### YOUR OBJECTIVE
In your copy, include every entry exactly as written but no pictures.

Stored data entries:
------------------------

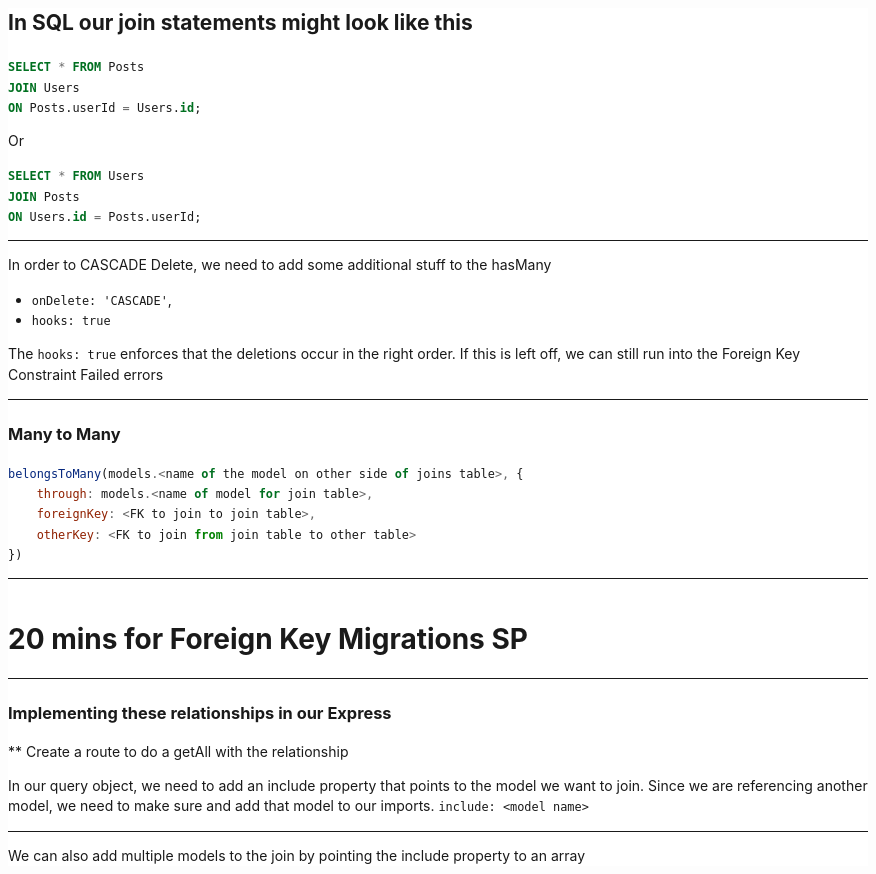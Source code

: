 
## In SQL our join statements might look like this

```sql
SELECT * FROM Posts
JOIN Users
ON Posts.userId = Users.id;
```

Or

```sql
SELECT * FROM Users
JOIN Posts
ON Users.id = Posts.userId;
```

---

In order to CASCADE Delete, we need to add some additional stuff to the hasMany

- `onDelete: 'CASCADE'`,
- `hooks: true`

The `hooks: true` enforces that the deletions occur in the right order. If this is left off, we can still run into the Foreign Key Constraint Failed errors

---

### Many to Many

```js
belongsToMany(models.<name of the model on other side of joins table>, {
    through: models.<name of model for join table>,
    foreignKey: <FK to join to join table>,
    otherKey: <FK to join from join table to other table>
})
```

---

# 20 mins for Foreign Key Migrations SP

---

### Implementing these relationships in our Express

\*\* Create a route to do a getAll with the relationship

In our query object, we need to add an include property that points to the model we want to join.
Since we are referencing another model, we need to make sure and add that model to our imports.
`include: <model name>`

---

We can also add multiple models to the join by pointing the include property to an array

------------------------

### RESPONSE TO THE TASK
Source code

: 
## In SQL our join statements might look like this

```sql
SELECT * FROM Posts
JOIN Users
ON Posts.userId = Users.id;
```

Or

```sql
SELECT * FROM Users
JOIN Posts
ON Users.id = Posts.userId;
```

---

In order to CASCADE Delete, we need to add some additional stuff to the hasMany

- `onDelete: 'CASCADE'`,
- `hooks: true`

The `hooks: true` enforces that the deletions occur in the right order. If this is left off, we can still run into the Foreign Key Constraint Failed errors

---

### Many to Many

```js
belongsToMany(models.<name of the model on other side of joins table>, {
    through: models.<name of model for join table>,
    foreignKey: <FK to join to join table>,
    otherKey: <FK to join from join table to other table>
})
```

---

# 20 mins for Foreign Key Migrations SP

---

### Implementing these relationships in our Express

\*\* Create a route to do a getAll with the relationship

In our query object, we need to add an include property that points to the model we want to join.
Since we are referencing another model, we need to make sure and add that model to our imports.
`include: <model name>`

---

We can also add multiple models to the join by pointing the include property to an array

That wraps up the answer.